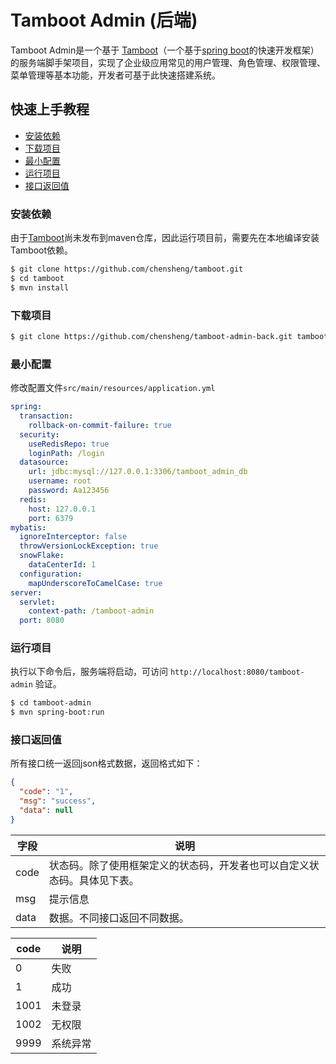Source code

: # Tamboot Admin (后端)
Tamboot Admin是一个基于 [Tamboot](https://github.com/chensheng/tamboot.git)（一个基于[spring boot](https://spring.io/projects/spring-boot)的快速开发框架） 的服务端脚手架项目，实现了企业级应用常见的用户管理、角色管理、权限管理、菜单管理等基本功能，开发者可基于此快速搭建系统。

## 快速上手教程

* [安装依赖](#安装依赖)
* [下载项目](#下载项目)
* [最小配置](#最小配置)
* [运行项目](#运行项目)
* [接口返回值](#接口返回值)

### 安装依赖 <div id="安装依赖"></div>
由于[Tamboot](https://github.com/chensheng/tamboot.git)尚未发布到maven仓库，因此运行项目前，需要先在本地编译安装Tamboot依赖。
```bash
$ git clone https://github.com/chensheng/tamboot.git
$ cd tamboot
$ mvn install
```

### 下载项目 <div id="下载项目"></div>
```bash
$ git clone https://github.com/chensheng/tamboot-admin-back.git tamboot-admin
```

### 最小配置 <div id="最小配置"></div>
修改配置文件`src/main/resources/application.yml`
```yml
spring:
  transaction:
    rollback-on-commit-failure: true
  security:
    useRedisRepo: true
    loginPath: /login
  datasource:
    url: jdbc:mysql://127.0.0.1:3306/tamboot_admin_db
    username: root
    password: Aa123456
  redis:
    host: 127.0.0.1
    port: 6379
mybatis:
  ignoreInterceptor: false
  throwVersionLockException: true
  snowFlake:
    dataCenterId: 1
  configuration:
    mapUnderscoreToCamelCase: true
server:
  servlet:
    context-path: /tamboot-admin
  port: 8080
```


### 运行项目 <div id="运行项目"></div>
执行以下命令后，服务端将启动，可访问 `http://localhost:8080/tamboot-admin` 验证。
```bash
$ cd tamboot-admin
$ mvn spring-boot:run
```

### 接口返回值 <div id="接口返回值"></div>
所有接口统一返回json格式数据，返回格式如下：
```json
{
  "code": "1",
  "msg": "success",
  "data": null
}
```

字段|说明
-----|-----
code|状态码。除了使用框架定义的状态码，开发者也可以自定义状态码。具体见下表。
msg|提示信息
data|数据。不同接口返回不同数据。

code|说明
-----|-----
0|失败
1|成功
1001|未登录
1002|无权限
9999|系统异常

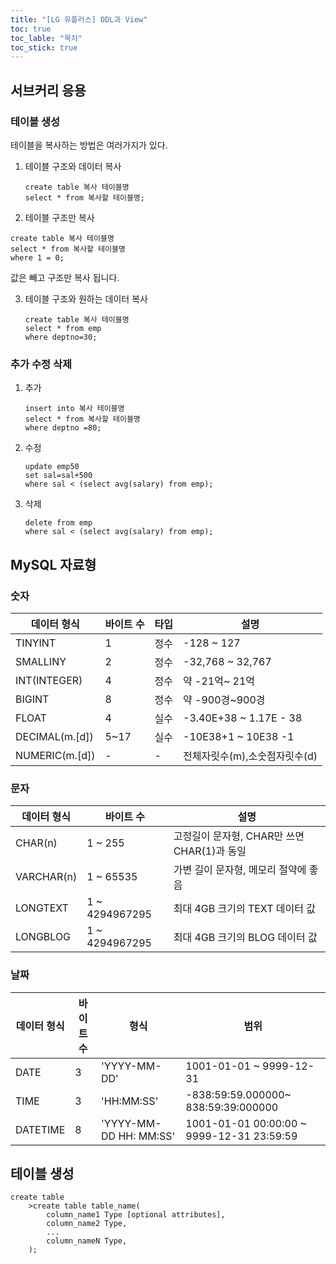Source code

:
 ```yaml
---
title: "[LG 유플러스] DDL과 View"
toc: true
toc_lable: "목차"
toc_stick: true 
---
```


## 서브커리 응용

### 테이블 생성

테이블을 복사하는 방법은 여러가지가 있다.

1. 테이블 구조와 데이터 복사

   ``` mysql
   create table 복사 테이블명
   select * from 복사할 테이블명;
   ```

   

2.  테이블 구조만 복사

   ``` mysql
   create table 복사 테이블명
   select * from 복사할 테이블명
   where 1 = 0;
   ```

   값은 빼고 구조만 복사 됩니다.

3. 테이블 구조와 원하는 데이터 복사

   ``` mysql
   create table 복사 테이블명
   select * from emp
   where deptno=30;
   ```

### 추가 수정 삭제

1. 추가

   ``` mysql
   insert into 복사 테이블명
   select * from 복사할 테이블명
   where deptno =80;
   ```

   

2. 수정

   ``` mysql
   update emp50
   set sal=sal+500
   where sal < (select avg(salary) from emp);
   ```

3. 삭제

   ``` mysql
   delete from emp
   where sal < (select avg(salary) from emp);
   ```

   

## MySQL 자료형

### 숫자

| 데이터 형식    | 바이트 수 | 타입 | 설명                          |
| -------------- | --------- | ---- | ----------------------------- |
| TINYINT        | 1         | 정수 | -128 ~ 127                    |
| SMALLINY       | 2         | 정수 | -32,768 ~ 32,767              |
| INT(INTEGER)   | 4         | 정수 | 약 -21억~ 21억                |
| BIGINT         | 8         | 정수 | 약 -900경~900경               |
| FLOAT          | 4         | 실수 | -3.40E+38 ~ 1.17E - 38        |
| DECIMAL(m.[d]) | 5~17      | 실수 | -10E38+1 ~ 10E38 -1           |
| NUMERIC(m.[d]) | -         | -    | 전체자릿수(m),소숫점자릿수(d) |

### 문자

| 데이터 형식 | 바이트 수      | 설명                                        |
| ----------- | -------------- | ------------------------------------------- |
| CHAR(n)     | 1 ~ 255        | 고정길이 문자형, CHAR만 쓰면 CHAR(1)과 동일 |
| VARCHAR(n)  | 1 ~ 65535      | 가변 길이 문자형, 메모리 절약에 좋음        |
| LONGTEXT    | 1 ~ 4294967295 | 최대 4GB 크기의 TEXT 데이터 값              |
| LONGBLOG    | 1 ~ 4294967295 | 최대 4GB 크기의 BLOG  데이터 값             |

### 날짜

| 데이터 형식 | 바이트 수 | 형식                   | 범위                                      |
| ----------- | --------- | ---------------------- | ----------------------------------------- |
| DATE        | 3         | 'YYYY-MM-DD'           | 1001-01-01 ~ 9999-12-31                   |
| TIME        | 3         | 'HH:MM:SS'             | -838:59:59.000000~ 838:59:39:000000       |
| DATETIME    | 8         | 'YYYY-MM-DD HH: MM:SS' | 1001-01-01 00:00:00 ~ 9999-12-31 23:59:59 |

## 테이블 생성

``` mysql
create table
	>create table table_name(
    	column_name1 Type [optional attributes],
    	column_name2 Type,
    	...
    	column_nameN Type,
    );
```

— TASK OBJECTIVE —
Write out the data once more exactly, omitting the pictures.

— SOLUTION FOR THIS PROBLEM —
Source code

: # Tamboot Admin (后端)
Tamboot Admin是一个基于 [Tamboot](https://github.com/chensheng/tamboot.git)（一个基于[spring boot](https://spring.io/projects/spring-boot)的快速开发框架） 的服务端脚手架项目，实现了企业级应用常见的用户管理、角色管理、权限管理、菜单管理等基本功能，开发者可基于此快速搭建系统。

## 快速上手教程

* [安装依赖](#安装依赖)
* [下载项目](#下载项目)
* [最小配置](#最小配置)
* [运行项目](#运行项目)
* [接口返回值](#接口返回值)

### 安装依赖 <div id="安装依赖"></div>
由于[Tamboot](https://github.com/chensheng/tamboot.git)尚未发布到maven仓库，因此运行项目前，需要先在本地编译安装Tamboot依赖。
```bash
$ git clone https://github.com/chensheng/tamboot.git
$ cd tamboot
$ mvn install
```

### 下载项目 <div id="下载项目"></div>
```bash
$ git clone https://github.com/chensheng/tamboot-admin-back.git tamboot-admin
```

### 最小配置 <div id="最小配置"></div>
修改配置文件`src/main/resources/application.yml`
```yml
spring:
  transaction:
    rollback-on-commit-failure: true
  security:
    useRedisRepo: true
    loginPath: /login
  datasource:
    url: jdbc:mysql://127.0.0.1:3306/tamboot_admin_db
    username: root
    password: Aa123456
  redis:
    host: 127.0.0.1
    port: 6379
mybatis:
  ignoreInterceptor: false
  throwVersionLockException: true
  snowFlake:
    dataCenterId: 1
  configuration:
    mapUnderscoreToCamelCase: true
server:
  servlet:
    context-path: /tamboot-admin
  port: 8080
```


### 运行项目 <div id="运行项目"></div>
执行以下命令后，服务端将启动，可访问 `http://localhost:8080/tamboot-admin` 验证。
```bash
$ cd tamboot-admin
$ mvn spring-boot:run
```

### 接口返回值 <div id="接口返回值"></div>
所有接口统一返回json格式数据，返回格式如下：
```json
{
  "code": "1",
  "msg": "success",
  "data": null
}
```

字段|说明
-----|-----
code|状态码。除了使用框架定义的状态码，开发者也可以自定义状态码。具体见下表。
msg|提示信息
data|数据。不同接口返回不同数据。

code|说明
-----|-----
0|失败
1|成功
1001|未登录
1002|无权限
9999|系统异常

Source code

:
 ```yaml
---
title: "[LG 유플러스] DDL과 View"
toc: true
toc_lable: "목차"
toc_stick: true 
---
```


## 서브커리 응용

### 테이블 생성

테이블을 복사하는 방법은 여러가지가 있다.

1. 테이블 구조와 데이터 복사

   ``` mysql
   create table 복사 테이블명
   select * from 복사할 테이블명;
   ```

   

2.  테이블 구조만 복사

   ``` mysql
   create table 복사 테이블명
   select * from 복사할 테이블명
   where 1 = 0;
   ```

   값은 빼고 구조만 복사 됩니다.

3. 테이블 구조와 원하는 데이터 복사

   ``` mysql
   create table 복사 테이블명
   select * from emp
   where deptno=30;
   ```

### 추가 수정 삭제

1. 추가

   ``` mysql
   insert into 복사 테이블명
   select * from 복사할 테이블명
   where deptno =80;
   ```

   

2. 수정

   ``` mysql
   update emp50
   set sal=sal+500
   where sal < (select avg(salary) from emp);
   ```

3. 삭제

   ``` mysql
   delete from emp
   where sal < (select avg(salary) from emp);
   ```

   

## MySQL 자료형

### 숫자

| 데이터 형식    | 바이트 수 | 타입 | 설명                          |
| -------------- | --------- | ---- | ----------------------------- |
| TINYINT        | 1         | 정수 | -128 ~ 127                    |
| SMALLINY       | 2         | 정수 | -32,768 ~ 32,767              |
| INT(INTEGER)   | 4         | 정수 | 약 -21억~ 21억                |
| BIGINT         | 8         | 정수 | 약 -900경~900경               |
| FLOAT          | 4         | 실수 | -3.40E+38 ~ 1.17E - 38        |
| DECIMAL(m.[d]) | 5~17      | 실수 | -10E38+1 ~ 10E38 -1           |
| NUMERIC(m.[d]) | -         | -    | 전체자릿수(m),소숫점자릿수(d) |

### 문자

| 데이터 형식 | 바이트 수      | 설명                                        |
| ----------- | -------------- | ------------------------------------------- |
| CHAR(n)     | 1 ~ 255        | 고정길이 문자형, CHAR만 쓰면 CHAR(1)과 동일 |
| VARCHAR(n)  | 1 ~ 65535      | 가변 길이 문자형, 메모리 절약에 좋음        |
| LONGTEXT    | 1 ~ 4294967295 | 최대 4GB 크기의 TEXT 데이터 값              |
| LONGBLOG    | 1 ~ 4294967295 | 최대 4GB 크기의 BLOG  데이터 값             |

### 날짜

| 데이터 형식 | 바이트 수 | 형식                   | 범위                                      |
| ----------- | --------- | ---------------------- | ----------------------------------------- |
| DATE        | 3         | 'YYYY-MM-DD'           | 1001-01-01 ~ 9999-12-31                   |
| TIME        | 3         | 'HH:MM:SS'             | -838:59:59.000000~ 838:59:39:000000       |
| DATETIME    | 8         | 'YYYY-MM-DD HH: MM:SS' | 1001-01-01 00:00:00 ~ 9999-12-31 23:59:59 |

## 테이블 생성

``` mysql
create table
	>create table table_name(
    	column_name1 Type [optional attributes],
    	column_name2 Type,
    	...
    	column_nameN Type,
    );
```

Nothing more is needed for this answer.